Which lines should be repeated? Exactly the one containing "best outcome in" and every line after it through the end of the entries below.

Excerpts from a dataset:
◆ ◆ ◆ ◆ ◆ ◆ ◆

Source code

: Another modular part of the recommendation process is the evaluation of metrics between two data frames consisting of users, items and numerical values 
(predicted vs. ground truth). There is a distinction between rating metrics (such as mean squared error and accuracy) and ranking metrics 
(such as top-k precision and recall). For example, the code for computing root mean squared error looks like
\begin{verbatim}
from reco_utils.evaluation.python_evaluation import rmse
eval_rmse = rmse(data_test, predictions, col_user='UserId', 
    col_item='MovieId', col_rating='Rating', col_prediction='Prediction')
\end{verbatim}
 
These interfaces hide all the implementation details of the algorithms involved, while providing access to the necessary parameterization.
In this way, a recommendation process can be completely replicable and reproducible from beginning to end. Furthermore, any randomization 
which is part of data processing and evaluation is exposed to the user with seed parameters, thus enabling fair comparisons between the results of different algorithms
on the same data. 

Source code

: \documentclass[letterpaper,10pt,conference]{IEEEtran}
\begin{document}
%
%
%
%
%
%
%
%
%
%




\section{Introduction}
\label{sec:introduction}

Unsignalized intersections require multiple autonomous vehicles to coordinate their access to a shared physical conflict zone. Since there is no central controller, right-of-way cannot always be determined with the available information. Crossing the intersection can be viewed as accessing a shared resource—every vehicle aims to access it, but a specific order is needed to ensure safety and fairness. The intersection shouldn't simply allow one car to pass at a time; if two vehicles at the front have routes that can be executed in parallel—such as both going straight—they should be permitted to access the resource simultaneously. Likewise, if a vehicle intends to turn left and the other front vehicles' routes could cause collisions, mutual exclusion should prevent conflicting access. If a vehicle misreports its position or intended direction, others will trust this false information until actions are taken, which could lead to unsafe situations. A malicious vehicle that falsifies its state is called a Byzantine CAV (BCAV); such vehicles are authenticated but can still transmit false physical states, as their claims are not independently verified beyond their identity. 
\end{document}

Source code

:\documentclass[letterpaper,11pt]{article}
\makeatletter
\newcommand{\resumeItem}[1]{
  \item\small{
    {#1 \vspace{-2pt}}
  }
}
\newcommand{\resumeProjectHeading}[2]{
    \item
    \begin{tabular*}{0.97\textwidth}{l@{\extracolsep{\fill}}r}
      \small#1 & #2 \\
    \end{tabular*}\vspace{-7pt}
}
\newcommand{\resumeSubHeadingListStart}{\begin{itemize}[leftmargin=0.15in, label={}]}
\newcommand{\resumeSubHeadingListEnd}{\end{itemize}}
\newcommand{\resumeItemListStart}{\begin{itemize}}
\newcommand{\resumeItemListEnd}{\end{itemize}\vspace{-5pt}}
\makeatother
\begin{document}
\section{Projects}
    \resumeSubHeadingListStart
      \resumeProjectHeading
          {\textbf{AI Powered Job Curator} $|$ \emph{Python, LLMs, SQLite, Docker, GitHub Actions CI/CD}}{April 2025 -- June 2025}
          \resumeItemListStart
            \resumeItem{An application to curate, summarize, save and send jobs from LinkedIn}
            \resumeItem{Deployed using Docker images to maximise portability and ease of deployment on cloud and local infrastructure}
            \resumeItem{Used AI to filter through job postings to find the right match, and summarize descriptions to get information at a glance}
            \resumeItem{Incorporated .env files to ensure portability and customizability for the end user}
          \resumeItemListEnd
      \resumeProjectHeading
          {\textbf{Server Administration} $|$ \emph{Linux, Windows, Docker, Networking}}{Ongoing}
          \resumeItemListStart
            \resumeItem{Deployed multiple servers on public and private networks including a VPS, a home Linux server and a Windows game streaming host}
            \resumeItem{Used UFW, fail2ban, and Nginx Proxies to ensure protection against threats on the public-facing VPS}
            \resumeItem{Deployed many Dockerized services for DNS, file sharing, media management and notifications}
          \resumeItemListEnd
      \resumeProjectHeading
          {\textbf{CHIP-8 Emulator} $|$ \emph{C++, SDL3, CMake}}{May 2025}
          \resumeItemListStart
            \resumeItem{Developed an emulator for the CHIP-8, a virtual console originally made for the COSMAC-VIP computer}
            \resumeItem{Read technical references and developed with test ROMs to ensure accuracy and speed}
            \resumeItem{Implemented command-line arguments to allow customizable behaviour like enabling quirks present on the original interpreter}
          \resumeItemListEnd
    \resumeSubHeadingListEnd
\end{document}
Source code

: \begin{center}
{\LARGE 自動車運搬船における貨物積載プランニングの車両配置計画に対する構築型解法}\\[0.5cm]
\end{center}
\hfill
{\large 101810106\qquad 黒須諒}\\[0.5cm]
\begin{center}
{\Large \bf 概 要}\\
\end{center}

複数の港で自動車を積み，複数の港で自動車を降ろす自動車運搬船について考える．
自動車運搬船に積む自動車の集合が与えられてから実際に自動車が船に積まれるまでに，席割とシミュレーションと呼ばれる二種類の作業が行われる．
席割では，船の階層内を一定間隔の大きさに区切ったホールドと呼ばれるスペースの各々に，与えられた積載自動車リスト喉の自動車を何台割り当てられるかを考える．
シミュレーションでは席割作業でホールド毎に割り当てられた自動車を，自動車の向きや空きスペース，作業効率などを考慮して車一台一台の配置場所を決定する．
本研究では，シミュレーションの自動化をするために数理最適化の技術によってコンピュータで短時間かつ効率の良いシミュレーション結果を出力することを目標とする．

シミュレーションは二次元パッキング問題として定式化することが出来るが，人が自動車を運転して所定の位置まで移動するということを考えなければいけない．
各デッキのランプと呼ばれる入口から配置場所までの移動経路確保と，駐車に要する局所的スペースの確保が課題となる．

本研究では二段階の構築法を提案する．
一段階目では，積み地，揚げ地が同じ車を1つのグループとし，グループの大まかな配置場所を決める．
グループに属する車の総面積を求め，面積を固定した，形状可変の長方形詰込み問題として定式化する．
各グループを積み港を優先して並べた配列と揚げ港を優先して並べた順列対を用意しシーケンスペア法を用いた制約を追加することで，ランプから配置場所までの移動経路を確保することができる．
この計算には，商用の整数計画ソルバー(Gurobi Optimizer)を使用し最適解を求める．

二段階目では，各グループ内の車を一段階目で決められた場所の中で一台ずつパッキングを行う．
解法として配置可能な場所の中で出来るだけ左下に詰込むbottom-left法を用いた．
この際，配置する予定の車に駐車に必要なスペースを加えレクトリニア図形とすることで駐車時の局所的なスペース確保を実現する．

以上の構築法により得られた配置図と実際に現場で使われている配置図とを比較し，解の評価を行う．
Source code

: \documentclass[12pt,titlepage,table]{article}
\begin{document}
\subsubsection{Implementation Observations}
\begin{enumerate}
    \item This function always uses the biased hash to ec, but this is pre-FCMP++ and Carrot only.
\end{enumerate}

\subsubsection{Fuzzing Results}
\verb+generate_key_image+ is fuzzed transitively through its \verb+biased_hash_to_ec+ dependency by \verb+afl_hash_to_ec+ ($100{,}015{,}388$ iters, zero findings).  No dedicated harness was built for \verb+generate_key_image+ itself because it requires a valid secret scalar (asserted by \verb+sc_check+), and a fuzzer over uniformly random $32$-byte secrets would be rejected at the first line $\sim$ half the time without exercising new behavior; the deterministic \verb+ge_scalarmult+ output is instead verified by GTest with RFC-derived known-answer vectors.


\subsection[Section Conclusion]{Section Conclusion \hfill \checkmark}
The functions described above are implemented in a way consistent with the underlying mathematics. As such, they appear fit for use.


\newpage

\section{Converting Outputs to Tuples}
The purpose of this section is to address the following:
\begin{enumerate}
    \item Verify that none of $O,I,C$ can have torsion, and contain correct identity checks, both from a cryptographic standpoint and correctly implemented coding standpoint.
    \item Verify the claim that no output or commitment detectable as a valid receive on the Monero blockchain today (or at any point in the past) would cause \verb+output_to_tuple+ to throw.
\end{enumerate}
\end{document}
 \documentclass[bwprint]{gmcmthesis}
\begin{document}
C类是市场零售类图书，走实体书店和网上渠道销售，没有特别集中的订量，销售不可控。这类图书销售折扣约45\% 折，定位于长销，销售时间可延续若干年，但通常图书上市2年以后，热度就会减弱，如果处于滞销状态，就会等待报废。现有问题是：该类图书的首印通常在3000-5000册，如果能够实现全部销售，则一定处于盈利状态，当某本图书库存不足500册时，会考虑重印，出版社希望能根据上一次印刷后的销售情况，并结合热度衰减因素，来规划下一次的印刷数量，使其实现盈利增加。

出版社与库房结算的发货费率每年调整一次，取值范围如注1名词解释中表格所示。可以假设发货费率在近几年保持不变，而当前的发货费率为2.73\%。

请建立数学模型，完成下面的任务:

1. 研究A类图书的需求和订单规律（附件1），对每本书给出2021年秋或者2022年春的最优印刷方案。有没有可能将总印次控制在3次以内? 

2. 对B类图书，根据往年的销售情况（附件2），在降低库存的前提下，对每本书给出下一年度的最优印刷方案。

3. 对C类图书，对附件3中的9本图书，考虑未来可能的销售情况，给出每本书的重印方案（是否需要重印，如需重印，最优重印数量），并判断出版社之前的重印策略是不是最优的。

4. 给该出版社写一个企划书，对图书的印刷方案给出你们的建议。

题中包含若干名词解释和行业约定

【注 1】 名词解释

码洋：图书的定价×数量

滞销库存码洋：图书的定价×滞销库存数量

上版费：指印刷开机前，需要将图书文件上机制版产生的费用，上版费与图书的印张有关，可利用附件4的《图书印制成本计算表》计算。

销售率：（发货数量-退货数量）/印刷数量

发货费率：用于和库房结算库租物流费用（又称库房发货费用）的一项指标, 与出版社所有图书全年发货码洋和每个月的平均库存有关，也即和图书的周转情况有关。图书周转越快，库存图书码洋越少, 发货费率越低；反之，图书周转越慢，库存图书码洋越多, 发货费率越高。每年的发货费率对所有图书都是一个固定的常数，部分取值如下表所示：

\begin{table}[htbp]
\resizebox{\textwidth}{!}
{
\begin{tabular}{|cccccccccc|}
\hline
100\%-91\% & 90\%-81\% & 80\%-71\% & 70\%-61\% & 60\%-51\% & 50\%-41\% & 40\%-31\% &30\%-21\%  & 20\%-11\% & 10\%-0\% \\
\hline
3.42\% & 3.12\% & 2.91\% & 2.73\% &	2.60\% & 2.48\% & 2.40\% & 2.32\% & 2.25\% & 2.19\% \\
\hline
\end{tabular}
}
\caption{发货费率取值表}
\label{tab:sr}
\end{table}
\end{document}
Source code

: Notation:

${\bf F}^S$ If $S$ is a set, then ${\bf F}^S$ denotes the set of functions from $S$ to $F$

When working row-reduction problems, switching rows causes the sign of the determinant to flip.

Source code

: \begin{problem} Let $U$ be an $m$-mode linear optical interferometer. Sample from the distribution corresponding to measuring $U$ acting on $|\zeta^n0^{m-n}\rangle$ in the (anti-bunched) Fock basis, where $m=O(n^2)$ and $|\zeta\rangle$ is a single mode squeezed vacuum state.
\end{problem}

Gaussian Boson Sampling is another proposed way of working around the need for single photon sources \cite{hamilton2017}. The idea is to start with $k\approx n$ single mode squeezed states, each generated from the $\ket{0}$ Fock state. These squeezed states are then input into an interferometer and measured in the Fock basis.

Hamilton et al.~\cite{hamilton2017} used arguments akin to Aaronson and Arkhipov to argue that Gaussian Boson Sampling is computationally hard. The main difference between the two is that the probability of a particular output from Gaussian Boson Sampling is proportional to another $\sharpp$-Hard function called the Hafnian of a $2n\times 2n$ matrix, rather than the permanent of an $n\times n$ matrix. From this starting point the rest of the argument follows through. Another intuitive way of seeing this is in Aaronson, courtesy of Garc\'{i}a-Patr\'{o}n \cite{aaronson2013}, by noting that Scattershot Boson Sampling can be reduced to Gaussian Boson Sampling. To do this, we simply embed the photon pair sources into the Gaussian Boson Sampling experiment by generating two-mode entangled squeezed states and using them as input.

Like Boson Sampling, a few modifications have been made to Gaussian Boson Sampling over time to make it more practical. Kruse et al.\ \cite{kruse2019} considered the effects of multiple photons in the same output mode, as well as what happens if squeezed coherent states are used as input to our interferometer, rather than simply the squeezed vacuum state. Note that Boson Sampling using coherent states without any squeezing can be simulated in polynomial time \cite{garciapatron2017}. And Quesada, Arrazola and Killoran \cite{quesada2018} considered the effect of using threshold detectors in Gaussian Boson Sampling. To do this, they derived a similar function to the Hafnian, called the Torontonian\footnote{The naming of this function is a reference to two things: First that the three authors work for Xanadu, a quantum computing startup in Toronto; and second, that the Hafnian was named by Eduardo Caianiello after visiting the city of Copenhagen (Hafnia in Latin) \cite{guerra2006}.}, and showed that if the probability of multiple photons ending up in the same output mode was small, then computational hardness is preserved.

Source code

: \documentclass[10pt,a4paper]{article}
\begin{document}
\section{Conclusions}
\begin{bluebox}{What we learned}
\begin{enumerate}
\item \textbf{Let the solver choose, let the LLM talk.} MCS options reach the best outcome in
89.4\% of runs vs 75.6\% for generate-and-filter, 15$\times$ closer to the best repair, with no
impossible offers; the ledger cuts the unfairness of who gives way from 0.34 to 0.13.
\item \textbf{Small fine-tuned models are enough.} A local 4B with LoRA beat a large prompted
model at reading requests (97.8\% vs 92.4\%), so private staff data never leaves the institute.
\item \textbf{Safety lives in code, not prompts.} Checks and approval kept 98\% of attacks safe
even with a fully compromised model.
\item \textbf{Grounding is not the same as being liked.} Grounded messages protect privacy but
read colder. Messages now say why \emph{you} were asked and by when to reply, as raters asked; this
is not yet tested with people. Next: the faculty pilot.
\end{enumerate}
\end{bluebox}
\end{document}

◆ ◆ ◆ ◆ ◆ ◆ ◆

Solution for this task:
\item \textbf{Let the solver choose, let the LLM talk.} MCS options reach the best outcome in
89.4\% of runs vs 75.6\% for generate-and-filter, 15$\times$ closer to the best repair, with no
impossible offers; the ledger cuts the unfairness of who gives way from 0.34 to 0.13.
\item \textbf{Small fine-tuned models are enough.} A local 4B with LoRA beat a large prompted
model at reading requests (97.8\% vs 92.4\%), so private staff data never leaves the institute.
\item \textbf{Safety lives in code, not prompts.} Checks and approval kept 98\% of attacks safe
even with a fully compromised model.
\item \textbf{Grounding is not the same as being liked.} Grounded messages protect privacy but
read colder. Messages now say why \emph{you} were asked and by when to reply, as raters asked; this
is not yet tested with people. Next: the faculty pilot.
\end{enumerate}
\end{bluebox}
\end{document}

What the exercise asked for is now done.